Elizabeth décida qu’il était temps d’intervenir. Elle acheta finalement un bracelet pour avoir la paix. Ça ferait un petit cadeau à rapporter en souvenir à l’une de ses jeunes sœurs. Kitty adorait les babioles.

Le vendeur partit enfin, tout en se cognant contre une chaise longue qu’il renversa dans son sillage.

  • Tu as remarqué ? dit Elizabeth une fois le vendeur parti. On aurait dit qu’il avait un accent britannique, non ?

Darcy hocha la tête, pensif.

  • Oui, c’est vrai. Bizarre pour un vendeur local.

Le soir venu, ils décidèrent de dîner dans le restaurant gastronomique de l’hôtel. Pour l’occasion, Elizabeth avait revêtu une élégante robe de soirée qu’elle avait apportée dans sa valise tout spécialement pour un tête à tête amoureux. La robe, qui s’arrêtait à mi-cuisse, mettait particulièrement en valeur sa nouvelle paire d’escarpins (un cadeau de Jane en prévision des vacances).

Tandis qu’ils se dirigeaient vers le restaurant quand Elizabeth trébucha soudain, au beau milieu du chemin de bord de plage.

  • Aïe ! s’exclama-t-elle en se rattrapant à Darcy.
  • Ça va ? s’inquiéta-t-il.

Elizabeth examina sa cheville.

  • Oui, je crois. Mais c’est étrange. J’ai l’impression que quelque chose a attrapé ma cheville.

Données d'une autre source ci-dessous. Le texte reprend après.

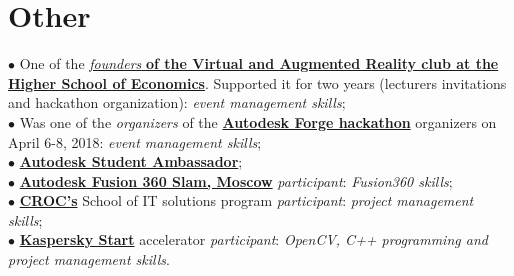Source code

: \documentclass[]{cv-class}
\begin{document}
\begin{minipage}[t]{0.6\textwidth}
\section{Other}
    \textcolor{bullet_col}{$\bullet$} One of the \href{http://family.hse.ru/stud/view/391}{\textit{founders} \textbf{of the Virtual and Augmented Reality club at the Higher School of Economics}}. Supported it for two years (lecturers invitations and hackathon organization): \textit{event management skills}; \\
    \textcolor{bullet_col}{$\bullet$} Was one of the \textit{organizers} of the \href{https://www.hse.ru/ba/am/news/218387792.html}{\textbf{Autodesk Forge hackathon}} organizers on April 6-8, 2018: \textit{event management skills}; \\
    \textcolor{bullet_col}{$\bullet$} \href{https://academy.autodesk.com/users/n1kkys}{\textbf{Autodesk Student Ambassador}}; \\
    \textcolor{bullet_col}{$\bullet$} \href{https://youtu.be/k5R8RdXaOq4}{\textbf{Autodesk Fusion 360 Slam, Moscow}} \textit{participant}: \textit{Fusion360 skills}; \\
    \textcolor{bullet_col}{$\bullet$} \href{https://www.croc.ru/eng/}{\textbf{CROC's}} School of IT solutions program \textit{participant}: \textit{project management skills}; \\
    \textcolor{bullet_col}{$\bullet$} \href{https://kasperskystart.com}{\textbf{Kaspersky Start}} accelerator \textit{participant}: \textit{OpenCV, C++ programming and project management skills}.

\end{minipage}
\end{document}
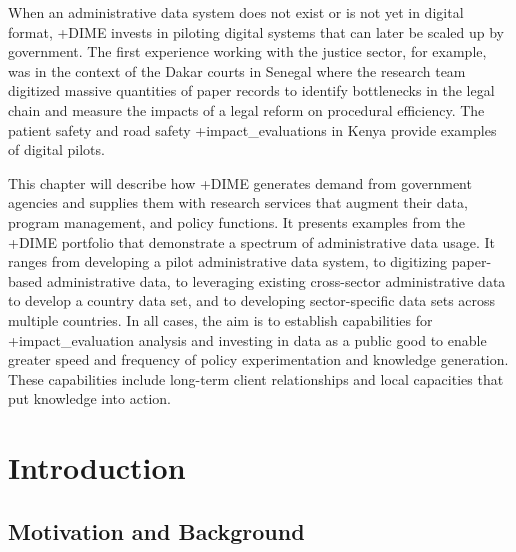 \documentclass[
]{book}
\begin{document}
When an administrative data system does not exist or is not yet in digital format, +DIME\textbar{} invests in piloting digital systems that can later be scaled up by government. The first experience working with the justice sector, for example, was in the context of the Dakar courts in Senegal where the research team digitized massive quantities of paper records to identify bottlenecks in the legal chain and measure the impacts of a legal reform on procedural efficiency. The patient safety and road safety +impact\_evaluations\textbar{} in Kenya provide examples of digital pilots.

This chapter will describe how +DIME\textbar{} generates demand from government agencies and supplies them with research services that augment their data, program management, and policy functions. It presents examples from the +DIME\textbar{} portfolio that demonstrate a spectrum of administrative data usage. It ranges from developing a pilot administrative data system, to digitizing paper-based administrative data, to leveraging existing cross-sector administrative data to develop a country data set, and to developing sector-specific data sets across multiple countries. In all cases, the aim is to establish capabilities for +impact\_evaluation\textbar{} analysis and investing in data as a public good to enable greater speed and frequency of policy experimentation and knowledge generation. These capabilities include long-term client relationships and local capacities that put knowledge into action.

\hypertarget{introduction-8}{%
\section{Introduction}\label{introduction-8}}

\hypertarget{motivation-and-background-7}{%
\subsection{Motivation and Background}\label{motivation-and-background-7}}
\end{document}
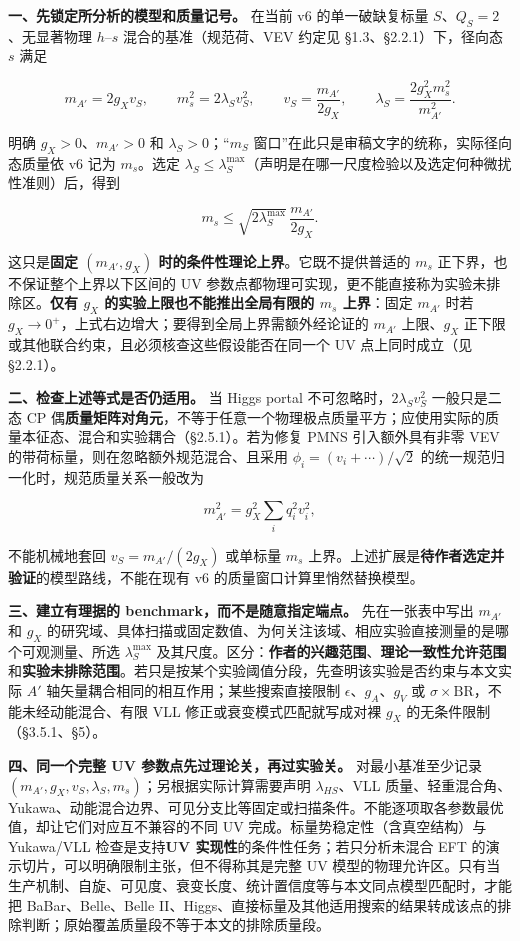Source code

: \documentclass[
]{article}
\begin{document}
\textbf{一、先锁定所分析的模型和质量记号。} 在当前 v6 的单一破缺复标量
\(S\)、\(Q_S=2\)、无显著物理 \(h\)--\(s\) 混合的基准（规范荷、VEV 约定见
§1.3、§2.2.1）下，径向态 \(s\) 满足

\[
 m_{A'}=2g_Xv_S,\qquad m_s^2=2\lambda_Sv_S^2,\qquad
 v_S=\frac{m_{A'}}{2g_X},\qquad
 \lambda_S=\frac{2g_X^2m_s^2}{m_{A'}^2}.
\]

明确 \(g_X>0\)、\(m_{A'}>0\) 和 \(\lambda_S>0\)；``\(m_S\)
窗口''在此只是审稿文字的统称，实际径向态质量依 v6 记为 \(m_s\)。选定
\(\lambda_S\leq\lambda_S^{\max}\)（声明是在哪一尺度检验以及选定何种微扰性准则）后，得到

\[
 m_s\leq\sqrt{2\lambda_S^{\max}}\,\frac{m_{A'}}{2g_X}.
\]

这只是\textbf{固定 \((m_{A'},g_X)\)
时的条件性理论上界}。它既不提供普适的 \(m_s\)
正下界，也不保证整个上界以下区间的 UV
参数点都物理可实现，更不能直接称为实验未排除区。\textbf{仅有 \(g_X\)
的实验上限也不能推出全局有限的 \(m_s\) 上界}：固定 \(m_{A'}\) 时若
\(g_X\to0^+\)，上式右边增大；要得到全局上界需额外经论证的 \(m_{A'}\)
上限、\(g_X\) 正下限或其他联合约束，且必须核查这些假设能否在同一个 UV
点上同时成立（见 §2.2.1）。

\textbf{二、检查上述等式是否仍适用。} 当 Higgs portal
不可忽略时，\(2\lambda_Sv_S^2\) 一般只是二态 CP
偶\textbf{质量矩阵对角元}，不等于任意一个物理极点质量平方；应使用实际的质量本征态、混合和实验耦合（§2.5.1）。若为修复
PMNS 引入额外具有非零 VEV 的带荷标量，则在忽略额外规范混合、且采用
\(\phi_i=(v_i+\cdots)/\sqrt2\) 的统一规范归一化时，规范质量关系一般改为

\[
 m_{A'}^2=g_X^2\sum_i q_i^2v_i^2,
\]

不能机械地套回 \(v_S=m_{A'}/(2g_X)\) 或单标量 \(m_s\)
上界。上述扩展是\textbf{待作者选定并验证}的模型路线，不能在现有 v6
的质量窗口计算里悄然替换模型。

\textbf{三、建立有理据的 benchmark，而不是随意指定端点。}
先在一张表中写出 \(m_{A'}\) 和 \(g_X\)
的研究域、具体扫描或固定数值、为何关注该域、相应实验直接测量的是哪个可观测量、所选
\(\lambda_S^{\max}\)
及其尺度。区分：\textbf{作者的兴趣范围}、\textbf{理论一致性允许范围}和\textbf{实验未排除范围}。若只是按某个实验阈值分段，先查明该实验是否约束与本文实际
\(A'\) 轴矢量耦合相同的相互作用；某些搜索直接限制
\(\epsilon\)、\(g_A\)、\(g_V\) 或
\(\sigma\times\mathrm{BR}\)，不能未经动能混合、有限 VLL
修正或衰变模式匹配就写成对裸 \(g_X\) 的无条件限制（§3.5.1、§5）。

\textbf{四、同一个完整 UV 参数点先过理论关，再过实验关。}
对最小基准至少记录
\((m_{A'},g_X,v_S,\lambda_S,m_s)\)；另根据实际计算需要声明
\(\lambda_{HS}\)、VLL
质量、轻重混合角、Yukawa、动能混合边界、可见分支比等固定或扫描条件。不能逐项取各参数最优值，却让它们对应互不兼容的不同
UV 完成。标量势稳定性（含真空结构）与 Yukawa/VLL 检查是支持\textbf{UV
实现性}的条件性任务；若只分析未混合 EFT
的演示切片，可以明确限制主张，但不得称其是完整 UV
模型的物理允许区。只有当生产机制、自旋、可见度、衰变长度、统计置信度等与本文同点模型匹配时，才能把
BaBar、Belle、Belle
II、Higgs、直接标量及其他适用搜索的结果转成该点的排除判断；原始覆盖质量段不等于本文的排除质量段。
\end{document}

Ils regardèrent autour d’eux, mais ne virent rien de suspect. Haussant les épaules, ils continuèrent leur chemin.

Le dîner semblait se dérouler normalement, jusqu’à ce que le dessert arrive. Au moment où Elizabeth allait goûter son gâteau au chocolat, une nuée de guêpes surgit et sema la pagaille sur la terrasse du restaurant. Il fallu plusieurs minutes aux serveurs pour réussir à les chasser. Et pendant ce temps, les invités durent se réfugier sous les tables pour éviter tout risque de piqûre.

  • Oh non, soupira Elizabeth, déçue en constatant les ravages des bestioles sur sa belle part de fondant au chocolat.

Darcy appela le serveur pour demander un remplacement, mais à peine le nouveau dessert arrivé, l’alarme incendie se mit à retentir !

  • C’est une blague ? s’exclama Darcy, incrédule.

Les serveurs, mortifiés, s’excusèrent auprès de tous les clients. En quelques minutes seulement, l’alarme fut coupée. Il n’y avait visiblement aucun départ d’incendie. Mais le mal était fait. L’ambiance romantique était quelque peu gâchée.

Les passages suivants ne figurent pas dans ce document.